Wednesday 12 December 2018

Dublin residential scheme for €5.3m

Agents Quinn Agnew are seeking offers in excess of €5.3m for a fully-tenanted multi-family residential investment of 32 units at Rowlagh Village in Clondalkin. Photo: Depositphotos
Agents Quinn Agnew are seeking offers in excess of €5.3m for a fully-tenanted multi-family residential investment of 32 units at Rowlagh Village in Clondalkin. Photo: Depositphotos
Ronald Quinlan

Ronald Quinlan

Agents Quinn Agnew are seeking offers in excess of €5.3m for a fully-tenanted multi-family residential investment of 32 units at Rowlagh Village in Clondalkin.

The properties, which comprise exceptionally large three bed townhouses, apartments and duplexes, range in size from 1,000 sq ft to 1,550 sq ft, and are laid out over three blocks.

One block comprises 20 units while the other two blocks comprise of seven and five units respectively. Each unit in the complex has its own door direct access.

The properties are 100pc occupied and are currently producing a rental of €465,000 per anum with immediate reversionary potential. Twenty-eight of the 32 units are leased to individuals where the payment is guaranteed under the terms of the Housing Payment Scheme (HAP). This is an investment sale and none of the tenants are affected.
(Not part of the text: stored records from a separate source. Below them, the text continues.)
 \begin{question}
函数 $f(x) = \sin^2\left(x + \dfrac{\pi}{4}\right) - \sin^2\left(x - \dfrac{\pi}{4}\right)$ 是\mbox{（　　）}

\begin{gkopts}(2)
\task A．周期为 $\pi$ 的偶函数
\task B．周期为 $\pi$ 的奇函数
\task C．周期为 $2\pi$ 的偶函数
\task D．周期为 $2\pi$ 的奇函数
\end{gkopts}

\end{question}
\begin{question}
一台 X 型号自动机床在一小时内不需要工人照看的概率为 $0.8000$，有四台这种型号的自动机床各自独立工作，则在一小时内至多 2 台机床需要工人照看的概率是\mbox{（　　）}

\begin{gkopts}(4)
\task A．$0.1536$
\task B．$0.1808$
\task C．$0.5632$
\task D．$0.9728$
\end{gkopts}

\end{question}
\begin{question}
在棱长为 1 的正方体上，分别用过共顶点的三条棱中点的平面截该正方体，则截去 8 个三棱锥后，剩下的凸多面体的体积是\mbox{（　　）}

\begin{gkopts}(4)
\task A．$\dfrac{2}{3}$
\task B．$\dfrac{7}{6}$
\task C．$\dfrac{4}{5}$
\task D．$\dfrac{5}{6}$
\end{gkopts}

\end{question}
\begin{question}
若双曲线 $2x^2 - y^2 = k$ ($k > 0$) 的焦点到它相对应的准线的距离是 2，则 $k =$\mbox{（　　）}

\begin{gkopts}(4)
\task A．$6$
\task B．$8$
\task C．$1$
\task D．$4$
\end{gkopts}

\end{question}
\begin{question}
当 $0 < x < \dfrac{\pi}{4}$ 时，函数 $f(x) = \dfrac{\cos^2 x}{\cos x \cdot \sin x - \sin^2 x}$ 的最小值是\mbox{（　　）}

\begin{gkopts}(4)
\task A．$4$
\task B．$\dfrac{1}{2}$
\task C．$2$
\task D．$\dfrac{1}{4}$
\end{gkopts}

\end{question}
Rowlagh Village Centre's services include SuperValu, Lloyds Pharmacy, Smiths Pharmacy, and Boyle Sports. Local services include the Rowlagh Credit Union, Rowlagh Health Centre, St Mary's National School and a local Catholic church. The development has excellent transport links and is 10 minutes' walk from Liffey Valley Shopping Centre. The M5/N4 interchange is within 2.5km of Rowlagh Village Centre.

Agents Quinn Agnew believe Rowlagh Village will be attractive to residential property funds and private investors looking for a quality investment in an established residential area.